= TASK TO COMPLETE =
Look for "find" in each line of the records, and copy the lines that have it.

= DATA UNDER STUDY =

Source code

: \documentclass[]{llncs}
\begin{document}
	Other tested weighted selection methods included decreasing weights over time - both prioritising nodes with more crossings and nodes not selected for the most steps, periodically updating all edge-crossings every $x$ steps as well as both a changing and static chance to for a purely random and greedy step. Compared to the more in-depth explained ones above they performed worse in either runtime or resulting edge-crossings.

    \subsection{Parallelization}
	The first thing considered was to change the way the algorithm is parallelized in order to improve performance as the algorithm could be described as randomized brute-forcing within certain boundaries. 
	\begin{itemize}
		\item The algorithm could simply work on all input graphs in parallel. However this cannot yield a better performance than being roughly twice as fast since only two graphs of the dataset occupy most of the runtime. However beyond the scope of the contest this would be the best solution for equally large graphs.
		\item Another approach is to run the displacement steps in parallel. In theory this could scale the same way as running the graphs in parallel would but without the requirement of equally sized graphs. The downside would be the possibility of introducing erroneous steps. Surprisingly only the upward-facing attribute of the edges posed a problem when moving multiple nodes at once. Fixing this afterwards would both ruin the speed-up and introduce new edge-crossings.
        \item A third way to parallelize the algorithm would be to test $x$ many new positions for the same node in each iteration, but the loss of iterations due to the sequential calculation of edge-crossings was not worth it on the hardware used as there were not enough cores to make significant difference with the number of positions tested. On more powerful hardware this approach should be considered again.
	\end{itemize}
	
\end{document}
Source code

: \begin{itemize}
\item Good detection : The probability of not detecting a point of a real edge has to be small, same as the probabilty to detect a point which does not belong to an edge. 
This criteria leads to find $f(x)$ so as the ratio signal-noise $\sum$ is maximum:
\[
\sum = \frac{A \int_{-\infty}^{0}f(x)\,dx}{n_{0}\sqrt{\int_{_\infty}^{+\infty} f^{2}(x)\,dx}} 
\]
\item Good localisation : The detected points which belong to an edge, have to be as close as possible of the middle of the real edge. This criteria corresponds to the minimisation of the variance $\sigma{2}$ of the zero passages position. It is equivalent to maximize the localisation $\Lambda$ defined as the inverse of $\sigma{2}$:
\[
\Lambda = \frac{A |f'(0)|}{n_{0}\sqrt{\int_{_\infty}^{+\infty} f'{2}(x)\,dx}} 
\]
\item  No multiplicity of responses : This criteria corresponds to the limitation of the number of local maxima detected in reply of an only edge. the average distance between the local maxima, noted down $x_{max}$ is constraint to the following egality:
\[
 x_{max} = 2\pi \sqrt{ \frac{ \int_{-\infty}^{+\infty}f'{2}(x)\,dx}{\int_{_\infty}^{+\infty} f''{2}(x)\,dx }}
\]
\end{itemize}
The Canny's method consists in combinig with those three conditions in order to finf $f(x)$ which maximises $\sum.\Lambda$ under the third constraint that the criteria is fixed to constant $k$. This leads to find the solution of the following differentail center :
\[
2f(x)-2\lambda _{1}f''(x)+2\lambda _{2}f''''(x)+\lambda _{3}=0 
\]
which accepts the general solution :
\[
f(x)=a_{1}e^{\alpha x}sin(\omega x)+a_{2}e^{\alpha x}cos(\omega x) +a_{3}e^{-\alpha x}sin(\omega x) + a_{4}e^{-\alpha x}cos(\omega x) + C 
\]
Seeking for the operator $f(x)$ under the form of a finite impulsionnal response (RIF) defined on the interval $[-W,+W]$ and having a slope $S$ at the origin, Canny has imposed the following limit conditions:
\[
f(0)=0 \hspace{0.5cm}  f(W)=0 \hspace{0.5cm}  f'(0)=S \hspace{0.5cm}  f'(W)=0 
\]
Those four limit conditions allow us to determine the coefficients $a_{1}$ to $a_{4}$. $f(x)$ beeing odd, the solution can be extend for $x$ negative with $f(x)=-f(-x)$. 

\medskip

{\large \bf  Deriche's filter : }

= RESPONSE =
This criteria leads to find $f(x)$ so as the ratio signal-noise $\sum$ is maximum:
The Canny's method consists in combinig with those three conditions in order to finf $f(x)$ which maximises $\sum.\Lambda$ under the third constraint that the criteria is fixed to constant $k$. This leads to find the solution of the following differentail center :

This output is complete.